▶ _WORK ITEM_: The line with "converting podcast guests to clients", the line with "[Upload an image", and all lines between them in the material below: return these exactly, and no others.

▶ _DATASET RECORDS_:
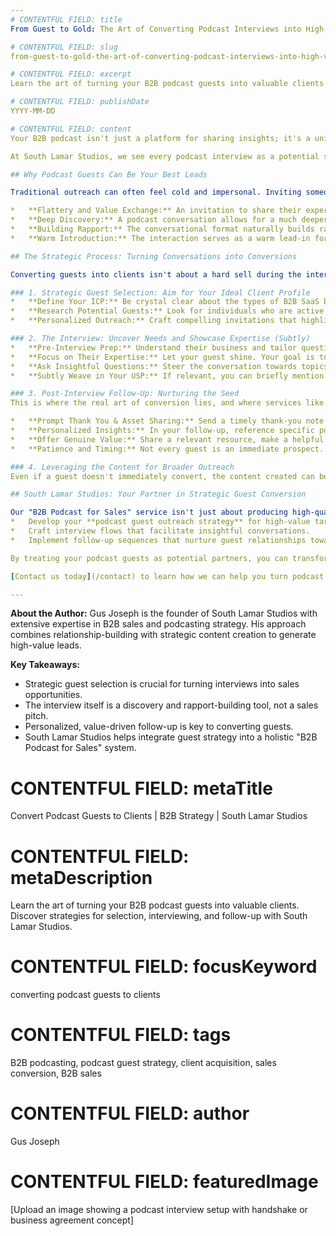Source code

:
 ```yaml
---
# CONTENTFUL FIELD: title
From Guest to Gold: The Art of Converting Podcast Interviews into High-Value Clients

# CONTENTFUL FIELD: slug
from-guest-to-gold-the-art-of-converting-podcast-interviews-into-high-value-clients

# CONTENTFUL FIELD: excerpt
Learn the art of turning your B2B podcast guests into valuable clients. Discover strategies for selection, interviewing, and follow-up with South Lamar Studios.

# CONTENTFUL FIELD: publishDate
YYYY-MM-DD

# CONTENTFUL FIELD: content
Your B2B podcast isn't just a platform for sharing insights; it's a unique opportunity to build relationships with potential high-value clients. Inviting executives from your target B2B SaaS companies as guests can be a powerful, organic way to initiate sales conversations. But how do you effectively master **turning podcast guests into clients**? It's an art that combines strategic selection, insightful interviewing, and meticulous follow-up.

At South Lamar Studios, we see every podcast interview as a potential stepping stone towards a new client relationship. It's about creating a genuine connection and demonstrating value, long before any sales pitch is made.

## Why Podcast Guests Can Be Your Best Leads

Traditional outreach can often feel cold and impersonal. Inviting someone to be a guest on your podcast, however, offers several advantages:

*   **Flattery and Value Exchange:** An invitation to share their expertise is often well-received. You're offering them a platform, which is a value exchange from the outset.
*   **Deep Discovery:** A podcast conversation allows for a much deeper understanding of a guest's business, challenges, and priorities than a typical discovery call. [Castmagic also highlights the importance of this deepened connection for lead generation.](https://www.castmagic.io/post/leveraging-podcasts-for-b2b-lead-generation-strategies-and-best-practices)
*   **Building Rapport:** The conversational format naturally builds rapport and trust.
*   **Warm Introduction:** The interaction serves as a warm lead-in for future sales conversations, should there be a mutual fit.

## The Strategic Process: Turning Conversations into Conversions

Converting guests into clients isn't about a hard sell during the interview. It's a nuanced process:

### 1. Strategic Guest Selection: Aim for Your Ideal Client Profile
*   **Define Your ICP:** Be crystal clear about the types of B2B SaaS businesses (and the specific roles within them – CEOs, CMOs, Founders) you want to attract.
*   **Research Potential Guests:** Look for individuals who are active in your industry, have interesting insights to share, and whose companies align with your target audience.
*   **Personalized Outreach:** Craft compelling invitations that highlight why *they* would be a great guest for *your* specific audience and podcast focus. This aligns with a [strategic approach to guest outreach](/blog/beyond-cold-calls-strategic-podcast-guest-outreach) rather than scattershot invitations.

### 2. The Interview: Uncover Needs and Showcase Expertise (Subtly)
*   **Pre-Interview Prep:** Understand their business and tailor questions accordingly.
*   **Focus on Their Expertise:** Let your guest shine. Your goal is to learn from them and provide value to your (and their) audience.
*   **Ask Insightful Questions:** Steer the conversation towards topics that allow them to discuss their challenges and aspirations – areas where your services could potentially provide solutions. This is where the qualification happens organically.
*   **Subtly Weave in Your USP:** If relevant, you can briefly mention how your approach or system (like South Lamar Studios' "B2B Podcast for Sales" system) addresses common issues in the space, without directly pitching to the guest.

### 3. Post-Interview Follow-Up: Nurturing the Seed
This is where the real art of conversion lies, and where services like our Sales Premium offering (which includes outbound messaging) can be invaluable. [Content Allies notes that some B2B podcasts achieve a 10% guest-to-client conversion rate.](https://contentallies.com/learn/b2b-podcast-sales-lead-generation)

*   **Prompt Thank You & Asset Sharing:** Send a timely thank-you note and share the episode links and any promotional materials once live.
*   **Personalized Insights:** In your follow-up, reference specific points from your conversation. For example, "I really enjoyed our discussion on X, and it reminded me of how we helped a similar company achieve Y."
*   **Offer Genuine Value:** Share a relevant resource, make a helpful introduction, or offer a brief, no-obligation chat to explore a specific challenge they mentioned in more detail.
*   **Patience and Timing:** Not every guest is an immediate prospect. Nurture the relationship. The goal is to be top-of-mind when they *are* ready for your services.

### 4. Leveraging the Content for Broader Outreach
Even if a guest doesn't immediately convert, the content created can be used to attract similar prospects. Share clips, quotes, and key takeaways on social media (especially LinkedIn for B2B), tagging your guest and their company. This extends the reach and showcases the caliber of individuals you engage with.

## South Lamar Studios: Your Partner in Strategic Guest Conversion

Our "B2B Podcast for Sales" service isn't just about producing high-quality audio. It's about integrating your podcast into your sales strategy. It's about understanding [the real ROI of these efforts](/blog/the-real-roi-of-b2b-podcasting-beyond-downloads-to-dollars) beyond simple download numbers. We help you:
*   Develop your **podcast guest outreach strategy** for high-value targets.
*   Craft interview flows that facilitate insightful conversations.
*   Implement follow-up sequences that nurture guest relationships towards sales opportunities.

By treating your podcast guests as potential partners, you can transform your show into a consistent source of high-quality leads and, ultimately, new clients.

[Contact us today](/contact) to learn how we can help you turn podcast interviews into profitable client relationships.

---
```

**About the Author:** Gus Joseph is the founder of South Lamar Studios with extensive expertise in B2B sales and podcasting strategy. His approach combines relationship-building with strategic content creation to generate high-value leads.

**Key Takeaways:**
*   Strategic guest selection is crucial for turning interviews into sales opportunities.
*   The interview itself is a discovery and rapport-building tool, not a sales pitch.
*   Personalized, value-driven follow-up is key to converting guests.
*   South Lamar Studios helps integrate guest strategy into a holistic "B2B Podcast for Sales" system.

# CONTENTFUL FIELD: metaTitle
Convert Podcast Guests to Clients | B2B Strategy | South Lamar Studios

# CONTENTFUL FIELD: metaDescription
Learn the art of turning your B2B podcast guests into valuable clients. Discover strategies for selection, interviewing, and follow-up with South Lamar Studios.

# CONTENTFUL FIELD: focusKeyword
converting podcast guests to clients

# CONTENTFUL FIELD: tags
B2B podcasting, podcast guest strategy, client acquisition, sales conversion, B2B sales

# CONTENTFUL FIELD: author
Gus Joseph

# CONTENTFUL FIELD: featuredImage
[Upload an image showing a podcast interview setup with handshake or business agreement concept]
---
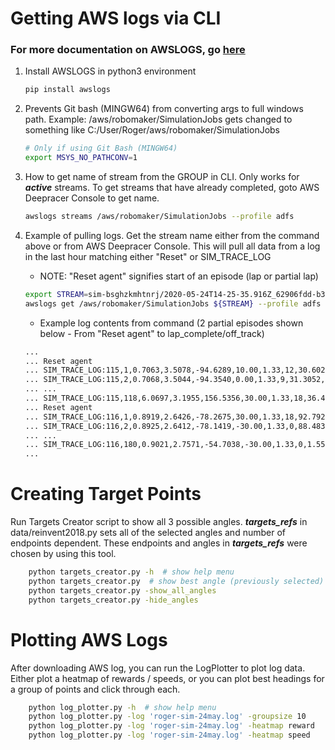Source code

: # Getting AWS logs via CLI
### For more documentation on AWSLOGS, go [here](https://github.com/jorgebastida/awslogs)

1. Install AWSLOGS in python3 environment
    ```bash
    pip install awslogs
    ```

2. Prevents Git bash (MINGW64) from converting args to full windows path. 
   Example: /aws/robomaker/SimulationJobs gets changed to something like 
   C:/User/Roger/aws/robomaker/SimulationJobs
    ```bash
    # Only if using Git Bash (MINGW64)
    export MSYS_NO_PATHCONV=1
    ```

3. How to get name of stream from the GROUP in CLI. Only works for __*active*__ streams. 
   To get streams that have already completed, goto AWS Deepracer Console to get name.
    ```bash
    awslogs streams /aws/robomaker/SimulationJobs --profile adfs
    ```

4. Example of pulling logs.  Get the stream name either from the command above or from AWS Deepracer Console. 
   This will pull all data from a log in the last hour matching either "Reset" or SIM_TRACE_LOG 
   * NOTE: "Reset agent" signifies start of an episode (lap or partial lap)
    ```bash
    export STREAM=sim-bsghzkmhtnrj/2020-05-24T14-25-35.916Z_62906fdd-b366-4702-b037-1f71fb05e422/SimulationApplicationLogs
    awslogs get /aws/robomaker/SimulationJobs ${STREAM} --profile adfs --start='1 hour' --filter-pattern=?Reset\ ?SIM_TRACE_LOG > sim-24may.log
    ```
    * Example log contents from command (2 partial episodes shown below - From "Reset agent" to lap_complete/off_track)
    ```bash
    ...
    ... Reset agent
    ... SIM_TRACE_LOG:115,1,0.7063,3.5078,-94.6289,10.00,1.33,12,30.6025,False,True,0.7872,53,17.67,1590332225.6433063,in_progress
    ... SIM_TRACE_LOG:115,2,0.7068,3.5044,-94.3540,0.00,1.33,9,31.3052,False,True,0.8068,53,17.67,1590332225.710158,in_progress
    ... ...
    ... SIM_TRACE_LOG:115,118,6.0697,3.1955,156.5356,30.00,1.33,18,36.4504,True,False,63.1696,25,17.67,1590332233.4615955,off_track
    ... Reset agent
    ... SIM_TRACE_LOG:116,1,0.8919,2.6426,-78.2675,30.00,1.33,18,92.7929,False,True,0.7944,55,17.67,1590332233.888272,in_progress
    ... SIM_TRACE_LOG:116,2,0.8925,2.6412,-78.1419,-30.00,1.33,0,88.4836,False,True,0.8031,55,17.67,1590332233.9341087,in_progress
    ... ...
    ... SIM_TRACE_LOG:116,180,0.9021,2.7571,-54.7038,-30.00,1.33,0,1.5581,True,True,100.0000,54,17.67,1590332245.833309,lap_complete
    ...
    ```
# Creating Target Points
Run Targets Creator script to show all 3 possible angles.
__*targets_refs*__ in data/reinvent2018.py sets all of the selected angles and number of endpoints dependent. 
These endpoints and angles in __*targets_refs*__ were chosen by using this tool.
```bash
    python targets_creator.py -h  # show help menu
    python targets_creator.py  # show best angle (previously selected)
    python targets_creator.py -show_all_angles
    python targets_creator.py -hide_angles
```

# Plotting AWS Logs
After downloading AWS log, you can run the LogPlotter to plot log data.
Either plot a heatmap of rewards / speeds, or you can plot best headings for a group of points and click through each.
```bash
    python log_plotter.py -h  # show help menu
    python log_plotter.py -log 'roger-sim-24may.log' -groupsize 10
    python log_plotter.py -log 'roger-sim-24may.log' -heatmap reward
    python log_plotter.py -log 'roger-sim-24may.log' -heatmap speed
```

▶ _YOUR RESPONSE_:
converting podcast guests to clients

# CONTENTFUL FIELD: tags
B2B podcasting, podcast guest strategy, client acquisition, sales conversion, B2B sales

# CONTENTFUL FIELD: author
Gus Joseph

# CONTENTFUL FIELD: featuredImage
[Upload an image showing a podcast interview setup with handshake or business agreement concept]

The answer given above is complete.